(Beginning of Exercise material)

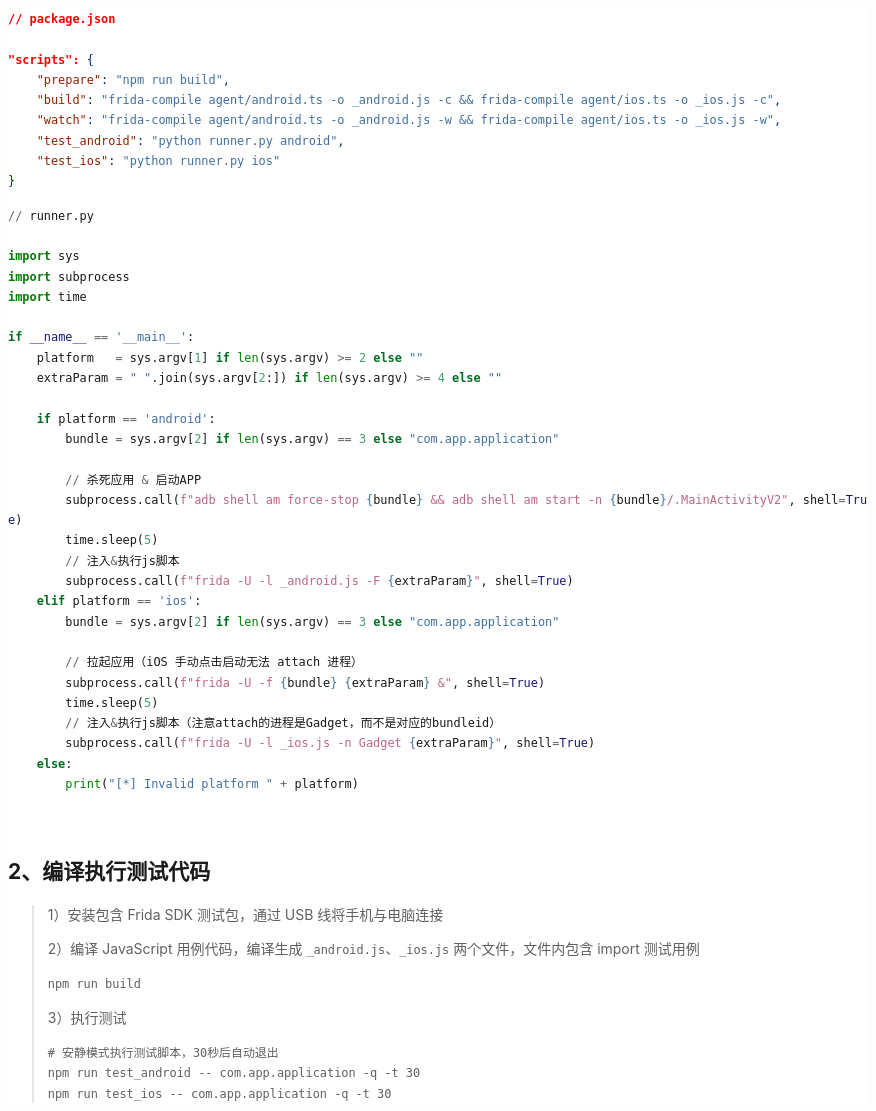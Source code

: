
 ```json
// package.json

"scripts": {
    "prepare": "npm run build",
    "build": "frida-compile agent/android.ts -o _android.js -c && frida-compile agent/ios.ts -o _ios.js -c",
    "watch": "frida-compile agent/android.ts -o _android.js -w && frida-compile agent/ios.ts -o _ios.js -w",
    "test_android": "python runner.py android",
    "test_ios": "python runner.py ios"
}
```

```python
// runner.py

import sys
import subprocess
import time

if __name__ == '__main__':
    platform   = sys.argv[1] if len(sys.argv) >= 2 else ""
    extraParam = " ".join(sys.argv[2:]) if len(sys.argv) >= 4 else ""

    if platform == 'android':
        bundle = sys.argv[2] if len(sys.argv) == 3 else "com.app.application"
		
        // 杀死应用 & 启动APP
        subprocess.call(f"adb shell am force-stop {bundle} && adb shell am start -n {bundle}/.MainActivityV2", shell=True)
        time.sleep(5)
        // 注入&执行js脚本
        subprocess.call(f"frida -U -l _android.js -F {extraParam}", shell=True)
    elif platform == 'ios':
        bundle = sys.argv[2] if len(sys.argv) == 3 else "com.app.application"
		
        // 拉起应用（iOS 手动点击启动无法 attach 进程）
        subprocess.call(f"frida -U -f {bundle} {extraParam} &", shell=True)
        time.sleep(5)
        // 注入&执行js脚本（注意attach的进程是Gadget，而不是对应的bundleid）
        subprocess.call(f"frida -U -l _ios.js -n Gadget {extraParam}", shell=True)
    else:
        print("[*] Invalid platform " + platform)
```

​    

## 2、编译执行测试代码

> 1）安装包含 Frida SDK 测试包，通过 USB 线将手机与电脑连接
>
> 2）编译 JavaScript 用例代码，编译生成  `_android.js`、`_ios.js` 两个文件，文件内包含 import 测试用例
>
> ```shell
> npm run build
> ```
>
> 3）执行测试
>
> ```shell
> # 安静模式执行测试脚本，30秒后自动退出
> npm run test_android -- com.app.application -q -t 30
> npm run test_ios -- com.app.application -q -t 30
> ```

(End of Exercise material)
(Beginning of Exercise material)

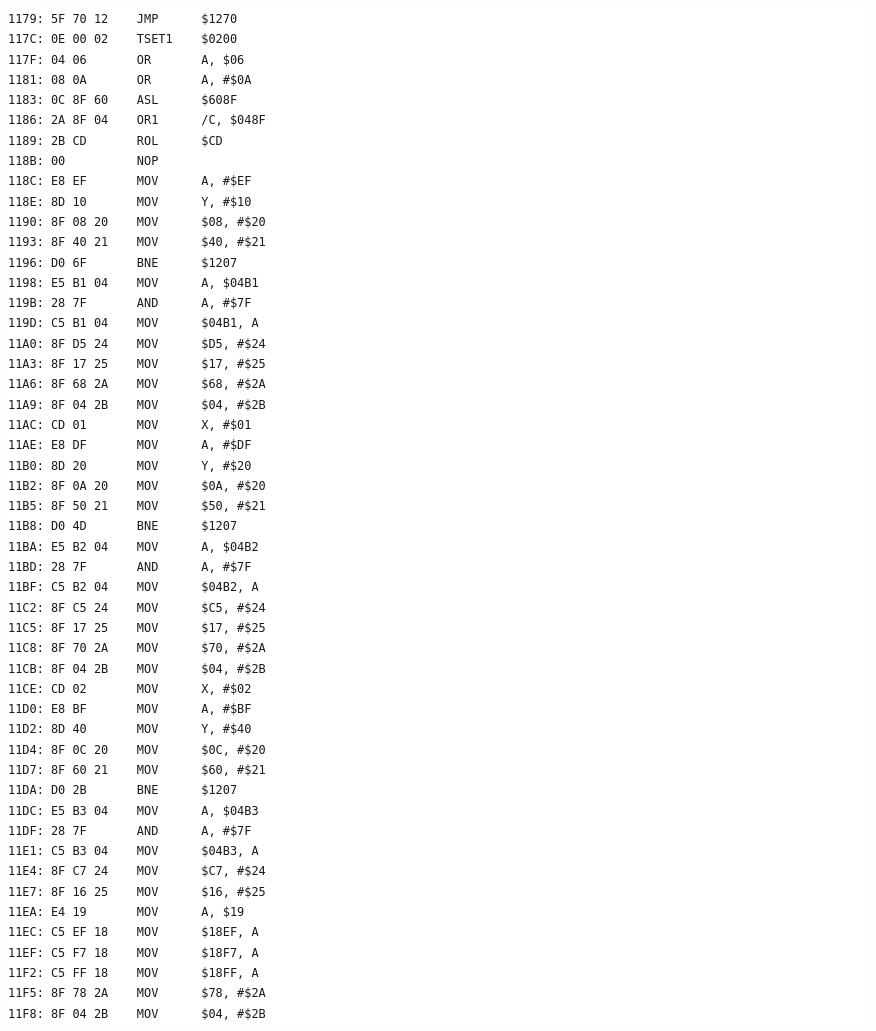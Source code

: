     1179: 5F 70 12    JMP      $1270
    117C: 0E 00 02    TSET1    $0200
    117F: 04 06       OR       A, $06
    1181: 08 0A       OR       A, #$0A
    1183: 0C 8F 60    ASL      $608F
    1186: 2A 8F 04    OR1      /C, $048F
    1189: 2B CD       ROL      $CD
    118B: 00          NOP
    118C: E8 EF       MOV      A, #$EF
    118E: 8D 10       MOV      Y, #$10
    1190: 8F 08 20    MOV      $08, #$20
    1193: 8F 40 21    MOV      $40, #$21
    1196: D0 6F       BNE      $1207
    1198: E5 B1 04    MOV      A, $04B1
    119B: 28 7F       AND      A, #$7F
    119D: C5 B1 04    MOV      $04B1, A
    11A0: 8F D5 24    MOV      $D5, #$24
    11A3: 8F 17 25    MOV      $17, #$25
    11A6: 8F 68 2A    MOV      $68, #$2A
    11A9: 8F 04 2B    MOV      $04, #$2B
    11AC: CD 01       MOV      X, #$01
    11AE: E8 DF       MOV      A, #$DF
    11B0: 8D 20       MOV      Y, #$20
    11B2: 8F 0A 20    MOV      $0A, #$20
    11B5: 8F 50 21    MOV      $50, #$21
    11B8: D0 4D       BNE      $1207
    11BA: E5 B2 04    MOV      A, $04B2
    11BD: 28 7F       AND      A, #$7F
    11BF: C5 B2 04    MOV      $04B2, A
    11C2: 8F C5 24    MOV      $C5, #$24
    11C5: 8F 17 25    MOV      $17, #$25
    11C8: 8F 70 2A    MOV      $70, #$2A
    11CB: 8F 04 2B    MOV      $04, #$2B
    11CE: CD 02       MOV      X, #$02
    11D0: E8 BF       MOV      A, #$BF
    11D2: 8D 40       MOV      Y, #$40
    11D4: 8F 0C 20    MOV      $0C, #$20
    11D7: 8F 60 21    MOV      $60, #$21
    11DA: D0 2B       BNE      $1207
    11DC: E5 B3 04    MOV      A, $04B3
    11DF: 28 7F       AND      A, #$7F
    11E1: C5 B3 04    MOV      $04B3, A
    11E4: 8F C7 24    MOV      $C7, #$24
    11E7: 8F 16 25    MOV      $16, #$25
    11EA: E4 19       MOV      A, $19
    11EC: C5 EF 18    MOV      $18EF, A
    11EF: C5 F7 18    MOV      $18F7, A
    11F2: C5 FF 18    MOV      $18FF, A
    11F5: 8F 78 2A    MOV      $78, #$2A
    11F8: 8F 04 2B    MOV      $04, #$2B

(End of Exercise material)

For this exercise, copy each line from the listing above that has the word "platform".

◆ Written solution:
    platform   = sys.argv[1] if len(sys.argv) >= 2 else ""
    if platform == 'android':
    elif platform == 'ios':
        print("[*] Invalid platform " + platform)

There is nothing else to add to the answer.